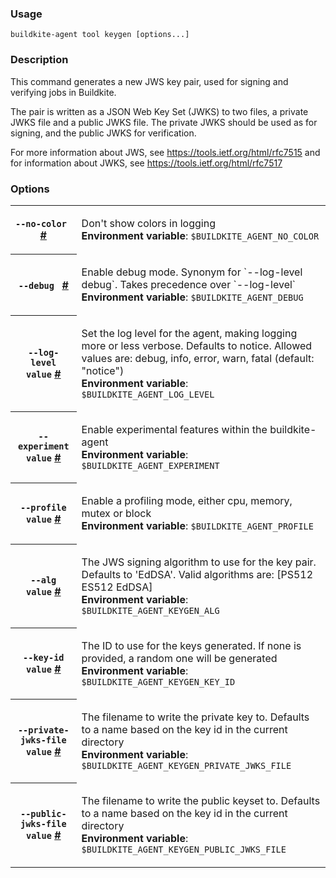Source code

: <!--
  _____   ____    _   _  ____ _______   ______ _____ _____ _______
 |  __ \ / __ \  | \ | |/ __ \__   __| |  ____|  __ \_   _|__   __|
 | |  | | |  | | |  \| | |  | | | |    | |__  | |  | || |    | |
 | |  | | |  | | | . ` | |  | | | |    |  __| | |  | || |    | |
 | |__| | |__| | | |\  | |__| | | |    | |____| |__| || |_   | |
 |_____/ \____/  |_| \_|\____/  |_|    |______|_____/_____|  |_|

This file is auto-generated by scripts/update-agent-help.sh, please update the
agent CLI help in https://github.com/buildkite/agent and run the generation
script.

-->

### Usage

`buildkite-agent tool keygen [options...]`

### Description

This command generates a new JWS key pair, used for signing and verifying jobs
in Buildkite.

The pair is written as a JSON Web Key Set (JWKS) to two files, a private JWKS
file and a public JWKS file. The private JWKS should be used as for signing,
and the public JWKS for verification.

For more information about JWS, see https://tools.ietf.org/html/rfc7515 and
for information about JWKS, see https://tools.ietf.org/html/rfc7517

### Options

<!-- vale off -->

<table class="Docs__attribute__table">
<tr id="no-color"><th><code>--no-color </code> <a class="Docs__attribute__link" href="#no-color">#</a></th><td><p>Don't show colors in logging<br /><strong>Environment variable</strong>: <code>$BUILDKITE_AGENT_NO_COLOR</code></p></td></tr>
<tr id="debug"><th><code>--debug </code> <a class="Docs__attribute__link" href="#debug">#</a></th><td><p>Enable debug mode. Synonym for `--log-level debug`. Takes precedence over `--log-level`<br /><strong>Environment variable</strong>: <code>$BUILDKITE_AGENT_DEBUG</code></p></td></tr>
<tr id="log-level"><th><code>--log-level value</code> <a class="Docs__attribute__link" href="#log-level">#</a></th><td><p>Set the log level for the agent, making logging more or less verbose. Defaults to notice. Allowed values are: debug, info, error, warn, fatal (default: "notice")<br /><strong>Environment variable</strong>: <code>$BUILDKITE_AGENT_LOG_LEVEL</code></p></td></tr>
<tr id="experiment"><th><code>--experiment value</code> <a class="Docs__attribute__link" href="#experiment">#</a></th><td><p>Enable experimental features within the buildkite-agent<br /><strong>Environment variable</strong>: <code>$BUILDKITE_AGENT_EXPERIMENT</code></p></td></tr>
<tr id="profile"><th><code>--profile value</code> <a class="Docs__attribute__link" href="#profile">#</a></th><td><p>Enable a profiling mode, either cpu, memory, mutex or block<br /><strong>Environment variable</strong>: <code>$BUILDKITE_AGENT_PROFILE</code></p></td></tr>
<tr id="alg"><th><code>--alg value</code> <a class="Docs__attribute__link" href="#alg">#</a></th><td><p>The JWS signing algorithm to use for the key pair. Defaults to 'EdDSA'. Valid algorithms are: [PS512 ES512 EdDSA]<br /><strong>Environment variable</strong>: <code>$BUILDKITE_AGENT_KEYGEN_ALG</code></p></td></tr>
<tr id="key-id"><th><code>--key-id value</code> <a class="Docs__attribute__link" href="#key-id">#</a></th><td><p>The ID to use for the keys generated. If none is provided, a random one will be generated<br /><strong>Environment variable</strong>: <code>$BUILDKITE_AGENT_KEYGEN_KEY_ID</code></p></td></tr>
<tr id="private-jwks-file"><th><code>--private-jwks-file value</code> <a class="Docs__attribute__link" href="#private-jwks-file">#</a></th><td><p>The filename to write the private key to. Defaults to a name based on the key id in the current directory<br /><strong>Environment variable</strong>: <code>$BUILDKITE_AGENT_KEYGEN_PRIVATE_JWKS_FILE</code></p></td></tr>
<tr id="public-jwks-file"><th><code>--public-jwks-file value</code> <a class="Docs__attribute__link" href="#public-jwks-file">#</a></th><td><p>The filename to write the public keyset to. Defaults to a name based on the key id in the current directory<br /><strong>Environment variable</strong>: <code>$BUILDKITE_AGENT_KEYGEN_PUBLIC_JWKS_FILE</code></p></td></tr>
</table>

<!-- vale on -->
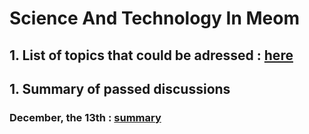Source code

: # Science And Technology In Meom

## 1. List of topics that could be adressed : [here](list_topics.md)

## 1. Summary of passed discussions

### December, the 13th : [summary](2018-12-13-summary-satim.md)
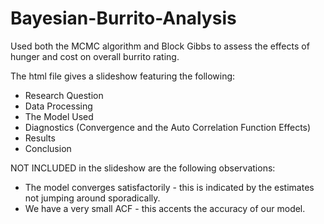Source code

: # Bayesian-Burrito-Analysis
Used both the MCMC algorithm and Block Gibbs to assess the effects of hunger and cost on overall burrito rating.

The html file gives a slideshow featuring the following: 
* Research Question
* Data Processing
* The Model Used
* Diagnostics (Convergence and the Auto Correlation Function Effects)
* Results
* Conclusion

NOT INCLUDED in the slideshow are the following observations: 
* The model converges satisfactorily - this is indicated by the estimates not jumping around sporadically.
* We have a very small ACF - this accents the accuracy of our model. 
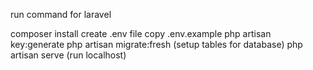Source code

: run command for laravel

composer install
create .env file copy .env.example
php artisan key:generate
php artisan migrate:fresh (setup tables for database)
php artisan serve (run localhost)

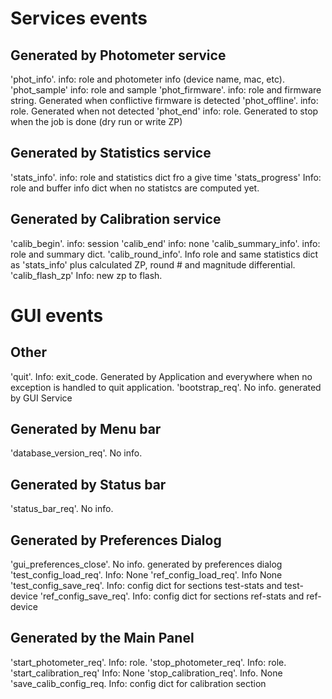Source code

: # Services events

## Generated by Photometer service

'phot_info'.           info: role and photometer info (device name, mac, etc).
'phot_sample'          info: role and sample
'phot_firmware'.       info: role and firmware string. Generated when conflictive firmware is detected
'phot_offline'.        info: role. Generated when not detected
'phot_end'             info: role. Generated to stop when the job is done (dry run or write ZP)

## Generated by Statistics service
'stats_info'.          info: role and statistics dict fro a give time
'stats_progress'       Info: role and buffer info dict when no statistcs are computed yet.

## Generated by Calibration service
'calib_begin'.         info: session
'calib_end'            info: none
'calib_summary_info'.  info: role and summary dict.
'calib_round_info'.    Info role and same statistics dict as 'stats_info' plus calculated ZP, round # and magnitude differential.
'calib_flash_zp'       Info: new zp to flash.

# GUI events

## Other
'quit'. Info: exit_code. Generated by Application and everywhere when no exception is handled to quit application.
'bootstrap_req'. No info. generated by GUI Service

## Generated by Menu bar
'database_version_req'. No info. 


## Generated by Status bar
'status_bar_req'. No info.

## Generated by Preferences Dialog
'gui_preferences_close'. No info. generated by preferences dialog
'test_config_load_req'. Info: None
'ref_config_load_req'. Info None
'test_config_save_req'. Info: config dict for sections test-stats and test-device
'ref_config_save_req'. Info: config dict for sections ref-stats and ref-device

## Generated by the Main Panel
'start_photometer_req'. Info: role. 
'stop_photometer_req'. Info: role.
'start_calibration_req' Info: None
'stop_calibration_req'. Info. None
'save_calib_config_req. Info: config dict for calibration section


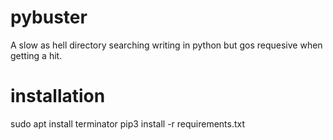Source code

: # pybuster
A slow as hell directory searching writing in python but gos requesive when getting a hit.

# installation
sudo apt install terminator
pip3 install -r requirements.txt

━━━

*What you will do*:
From the material above, copy each line that includes the word "following".

*Output*:
The html file gives a slideshow featuring the following: 
NOT INCLUDED in the slideshow are the following observations: 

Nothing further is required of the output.